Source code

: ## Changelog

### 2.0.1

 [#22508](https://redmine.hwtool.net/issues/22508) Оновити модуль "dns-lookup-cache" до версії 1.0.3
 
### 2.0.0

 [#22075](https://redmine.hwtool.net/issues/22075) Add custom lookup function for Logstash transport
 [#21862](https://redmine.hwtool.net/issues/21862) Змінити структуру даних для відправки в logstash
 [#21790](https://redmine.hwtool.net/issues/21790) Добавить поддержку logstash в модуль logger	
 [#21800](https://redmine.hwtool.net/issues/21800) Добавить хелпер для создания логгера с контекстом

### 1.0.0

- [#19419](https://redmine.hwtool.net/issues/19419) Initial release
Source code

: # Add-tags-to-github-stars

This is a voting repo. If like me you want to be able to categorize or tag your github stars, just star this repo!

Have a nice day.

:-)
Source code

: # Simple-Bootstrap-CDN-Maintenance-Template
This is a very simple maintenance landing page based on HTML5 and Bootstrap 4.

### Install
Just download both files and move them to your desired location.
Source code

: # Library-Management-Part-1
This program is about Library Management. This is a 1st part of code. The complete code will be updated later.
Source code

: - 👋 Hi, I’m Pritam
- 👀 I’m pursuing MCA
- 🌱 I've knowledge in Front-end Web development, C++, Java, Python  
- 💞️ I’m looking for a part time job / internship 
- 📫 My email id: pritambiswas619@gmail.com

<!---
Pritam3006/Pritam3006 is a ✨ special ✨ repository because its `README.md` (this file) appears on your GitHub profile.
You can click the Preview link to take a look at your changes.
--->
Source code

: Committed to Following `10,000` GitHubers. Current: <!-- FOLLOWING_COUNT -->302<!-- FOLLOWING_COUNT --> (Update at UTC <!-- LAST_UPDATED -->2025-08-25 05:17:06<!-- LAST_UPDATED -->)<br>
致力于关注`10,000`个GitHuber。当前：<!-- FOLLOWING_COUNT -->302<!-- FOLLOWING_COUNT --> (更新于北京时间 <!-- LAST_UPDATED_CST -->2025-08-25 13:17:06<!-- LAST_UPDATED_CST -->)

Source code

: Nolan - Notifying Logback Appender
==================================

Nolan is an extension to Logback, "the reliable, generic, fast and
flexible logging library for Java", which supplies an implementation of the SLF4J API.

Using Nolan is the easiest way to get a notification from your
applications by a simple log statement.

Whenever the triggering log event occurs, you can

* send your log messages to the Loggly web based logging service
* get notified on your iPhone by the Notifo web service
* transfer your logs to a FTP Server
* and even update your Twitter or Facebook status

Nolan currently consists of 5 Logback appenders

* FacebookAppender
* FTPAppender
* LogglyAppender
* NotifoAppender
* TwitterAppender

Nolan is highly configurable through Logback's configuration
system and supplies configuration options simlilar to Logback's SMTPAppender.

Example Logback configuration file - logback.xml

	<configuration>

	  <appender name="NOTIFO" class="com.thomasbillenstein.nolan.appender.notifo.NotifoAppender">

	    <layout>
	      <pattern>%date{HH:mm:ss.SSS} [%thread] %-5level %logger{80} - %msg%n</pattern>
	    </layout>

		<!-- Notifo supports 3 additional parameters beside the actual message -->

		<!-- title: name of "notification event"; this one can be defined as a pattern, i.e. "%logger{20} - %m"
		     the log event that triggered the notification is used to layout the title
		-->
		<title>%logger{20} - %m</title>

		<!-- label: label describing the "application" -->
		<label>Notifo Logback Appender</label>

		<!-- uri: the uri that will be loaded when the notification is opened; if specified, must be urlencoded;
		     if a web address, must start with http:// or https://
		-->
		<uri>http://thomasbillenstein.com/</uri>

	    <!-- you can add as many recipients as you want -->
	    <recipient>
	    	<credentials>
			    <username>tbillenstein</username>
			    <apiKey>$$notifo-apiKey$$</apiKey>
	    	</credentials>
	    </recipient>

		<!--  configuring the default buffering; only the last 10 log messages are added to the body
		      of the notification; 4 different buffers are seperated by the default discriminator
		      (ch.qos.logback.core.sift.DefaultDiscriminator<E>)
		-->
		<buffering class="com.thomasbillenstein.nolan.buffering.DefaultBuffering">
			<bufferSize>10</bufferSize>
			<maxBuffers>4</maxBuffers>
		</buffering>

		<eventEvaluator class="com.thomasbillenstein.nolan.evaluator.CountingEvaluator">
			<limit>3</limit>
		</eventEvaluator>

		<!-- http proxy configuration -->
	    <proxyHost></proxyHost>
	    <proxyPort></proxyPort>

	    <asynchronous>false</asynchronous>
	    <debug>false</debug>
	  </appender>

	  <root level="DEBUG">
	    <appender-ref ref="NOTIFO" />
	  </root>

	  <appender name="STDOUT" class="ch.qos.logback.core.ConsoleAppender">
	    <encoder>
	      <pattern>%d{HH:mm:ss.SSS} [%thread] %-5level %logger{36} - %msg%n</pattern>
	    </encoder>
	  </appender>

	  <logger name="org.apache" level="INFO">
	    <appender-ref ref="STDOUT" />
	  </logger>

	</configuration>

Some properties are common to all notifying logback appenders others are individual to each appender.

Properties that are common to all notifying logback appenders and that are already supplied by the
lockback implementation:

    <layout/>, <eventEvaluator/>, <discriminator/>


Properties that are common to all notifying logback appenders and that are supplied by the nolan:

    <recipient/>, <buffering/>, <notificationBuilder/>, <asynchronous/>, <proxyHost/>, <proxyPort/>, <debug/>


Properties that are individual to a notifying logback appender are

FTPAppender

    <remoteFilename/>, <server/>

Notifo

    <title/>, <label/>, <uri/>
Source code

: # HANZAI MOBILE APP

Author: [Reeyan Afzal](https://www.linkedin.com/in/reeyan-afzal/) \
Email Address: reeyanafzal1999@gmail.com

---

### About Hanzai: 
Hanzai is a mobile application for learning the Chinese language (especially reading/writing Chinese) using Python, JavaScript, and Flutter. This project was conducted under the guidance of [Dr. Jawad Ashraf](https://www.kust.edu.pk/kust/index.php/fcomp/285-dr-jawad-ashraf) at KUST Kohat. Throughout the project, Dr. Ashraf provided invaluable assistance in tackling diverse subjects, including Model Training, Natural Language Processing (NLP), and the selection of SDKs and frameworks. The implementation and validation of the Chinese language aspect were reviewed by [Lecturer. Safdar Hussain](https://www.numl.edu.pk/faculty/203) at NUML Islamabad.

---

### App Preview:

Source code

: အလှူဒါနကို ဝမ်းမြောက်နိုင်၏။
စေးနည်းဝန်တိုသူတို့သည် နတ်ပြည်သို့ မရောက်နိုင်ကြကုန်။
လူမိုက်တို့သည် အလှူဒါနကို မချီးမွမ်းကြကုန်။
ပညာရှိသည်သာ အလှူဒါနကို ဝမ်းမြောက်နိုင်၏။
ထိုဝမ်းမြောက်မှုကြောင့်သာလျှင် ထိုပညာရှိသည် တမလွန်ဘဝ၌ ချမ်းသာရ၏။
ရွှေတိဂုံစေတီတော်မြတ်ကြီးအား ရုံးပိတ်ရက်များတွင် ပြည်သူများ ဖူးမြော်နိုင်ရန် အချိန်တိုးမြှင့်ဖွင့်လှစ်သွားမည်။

____________________

**EXERCISE DETAILS:**
In full and without any edits, output the material above.

**TASK RESPONSE:**
Source code

: ## Changelog

### 2.0.1

 [#22508](https://redmine.hwtool.net/issues/22508) Оновити модуль "dns-lookup-cache" до версії 1.0.3
 
### 2.0.0

 [#22075](https://redmine.hwtool.net/issues/22075) Add custom lookup function for Logstash transport
 [#21862](https://redmine.hwtool.net/issues/21862) Змінити структуру даних для відправки в logstash
 [#21790](https://redmine.hwtool.net/issues/21790) Добавить поддержку logstash в модуль logger	
 [#21800](https://redmine.hwtool.net/issues/21800) Добавить хелпер для создания логгера с контекстом

### 1.0.0

- [#19419](https://redmine.hwtool.net/issues/19419) Initial release
Source code

: # Add-tags-to-github-stars

This is a voting repo. If like me you want to be able to categorize or tag your github stars, just star this repo!

Have a nice day.

:-)
Source code

: # Simple-Bootstrap-CDN-Maintenance-Template
This is a very simple maintenance landing page based on HTML5 and Bootstrap 4.

### Install
Just download both files and move them to your desired location.
Source code

: # Library-Management-Part-1
This program is about Library Management. This is a 1st part of code. The complete code will be updated later.
Source code

: - 👋 Hi, I’m Pritam
- 👀 I’m pursuing MCA
- 🌱 I've knowledge in Front-end Web development, C++, Java, Python  
- 💞️ I’m looking for a part time job / internship 
- 📫 My email id: pritambiswas619@gmail.com

<!---
Pritam3006/Pritam3006 is a ✨ special ✨ repository because its `README.md` (this file) appears on your GitHub profile.
You can click the Preview link to take a look at your changes.
--->
Source code

: Committed to Following `10,000` GitHubers. Current: <!-- FOLLOWING_COUNT -->302<!-- FOLLOWING_COUNT --> (Update at UTC <!-- LAST_UPDATED -->2025-08-25 05:17:06<!-- LAST_UPDATED -->)<br>
致力于关注`10,000`个GitHuber。当前：<!-- FOLLOWING_COUNT -->302<!-- FOLLOWING_COUNT --> (更新于北京时间 <!-- LAST_UPDATED_CST -->2025-08-25 13:17:06<!-- LAST_UPDATED_CST -->)

Source code

: Nolan - Notifying Logback Appender
==================================

Nolan is an extension to Logback, "the reliable, generic, fast and
flexible logging library for Java", which supplies an implementation of the SLF4J API.

Using Nolan is the easiest way to get a notification from your
applications by a simple log statement.

Whenever the triggering log event occurs, you can

* send your log messages to the Loggly web based logging service
* get notified on your iPhone by the Notifo web service
* transfer your logs to a FTP Server
* and even update your Twitter or Facebook status

Nolan currently consists of 5 Logback appenders

* FacebookAppender
* FTPAppender
* LogglyAppender
* NotifoAppender
* TwitterAppender

Nolan is highly configurable through Logback's configuration
system and supplies configuration options simlilar to Logback's SMTPAppender.

Example Logback configuration file - logback.xml

	<configuration>

	  <appender name="NOTIFO" class="com.thomasbillenstein.nolan.appender.notifo.NotifoAppender">

	    <layout>
	      <pattern>%date{HH:mm:ss.SSS} [%thread] %-5level %logger{80} - %msg%n</pattern>
	    </layout>

		<!-- Notifo supports 3 additional parameters beside the actual message -->

		<!-- title: name of "notification event"; this one can be defined as a pattern, i.e. "%logger{20} - %m"
		     the log event that triggered the notification is used to layout the title
		-->
		<title>%logger{20} - %m</title>

		<!-- label: label describing the "application" -->
		<label>Notifo Logback Appender</label>

		<!-- uri: the uri that will be loaded when the notification is opened; if specified, must be urlencoded;
		     if a web address, must start with http:// or https://
		-->
		<uri>http://thomasbillenstein.com/</uri>

	    <!-- you can add as many recipients as you want -->
	    <recipient>
	    	<credentials>
			    <username>tbillenstein</username>
			    <apiKey>$$notifo-apiKey$$</apiKey>
	    	</credentials>
	    </recipient>

		<!--  configuring the default buffering; only the last 10 log messages are added to the body
		      of the notification; 4 different buffers are seperated by the default discriminator
		      (ch.qos.logback.core.sift.DefaultDiscriminator<E>)
		-->
		<buffering class="com.thomasbillenstein.nolan.buffering.DefaultBuffering">
			<bufferSize>10</bufferSize>
			<maxBuffers>4</maxBuffers>
		</buffering>

		<eventEvaluator class="com.thomasbillenstein.nolan.evaluator.CountingEvaluator">
			<limit>3</limit>
		</eventEvaluator>

		<!-- http proxy configuration -->
	    <proxyHost></proxyHost>
	    <proxyPort></proxyPort>

	    <asynchronous>false</asynchronous>
	    <debug>false</debug>
	  </appender>

	  <root level="DEBUG">
	    <appender-ref ref="NOTIFO" />
	  </root>

	  <appender name="STDOUT" class="ch.qos.logback.core.ConsoleAppender">
	    <encoder>
	      <pattern>%d{HH:mm:ss.SSS} [%thread] %-5level %logger{36} - %msg%n</pattern>
	    </encoder>
	  </appender>

	  <logger name="org.apache" level="INFO">
	    <appender-ref ref="STDOUT" />
	  </logger>

	</configuration>

Some properties are common to all notifying logback appenders others are individual to each appender.

Properties that are common to all notifying logback appenders and that are already supplied by the
lockback implementation:

    <layout/>, <eventEvaluator/>, <discriminator/>


Properties that are common to all notifying logback appenders and that are supplied by the nolan:

    <recipient/>, <buffering/>, <notificationBuilder/>, <asynchronous/>, <proxyHost/>, <proxyPort/>, <debug/>


Properties that are individual to a notifying logback appender are

FTPAppender

    <remoteFilename/>, <server/>

Notifo

    <title/>, <label/>, <uri/>
Source code

: # HANZAI MOBILE APP

Author: [Reeyan Afzal](https://www.linkedin.com/in/reeyan-afzal/) \
Email Address: reeyanafzal1999@gmail.com

---

### About Hanzai: 
Hanzai is a mobile application for learning the Chinese language (especially reading/writing Chinese) using Python, JavaScript, and Flutter. This project was conducted under the guidance of [Dr. Jawad Ashraf](https://www.kust.edu.pk/kust/index.php/fcomp/285-dr-jawad-ashraf) at KUST Kohat. Throughout the project, Dr. Ashraf provided invaluable assistance in tackling diverse subjects, including Model Training, Natural Language Processing (NLP), and the selection of SDKs and frameworks. The implementation and validation of the Chinese language aspect were reviewed by [Lecturer. Safdar Hussain](https://www.numl.edu.pk/faculty/203) at NUML Islamabad.

---

### App Preview:

Source code

: အလှူဒါနကို ဝမ်းမြောက်နိုင်၏။
စေးနည်းဝန်တိုသူတို့သည် နတ်ပြည်သို့ မရောက်နိုင်ကြကုန်။
လူမိုက်တို့သည် အလှူဒါနကို မချီးမွမ်းကြကုန်။
ပညာရှိသည်သာ အလှူဒါနကို ဝမ်းမြောက်နိုင်၏။
ထိုဝမ်းမြောက်မှုကြောင့်သာလျှင် ထိုပညာရှိသည် တမလွန်ဘဝ၌ ချမ်းသာရ၏။
ရွှေတိဂုံစေတီတော်မြတ်ကြီးအား ရုံးပိတ်ရက်များတွင် ပြည်သူများ ဖူးမြော်နိုင်ရန် အချိန်တိုးမြှင့်ဖွင့်လှစ်သွားမည်။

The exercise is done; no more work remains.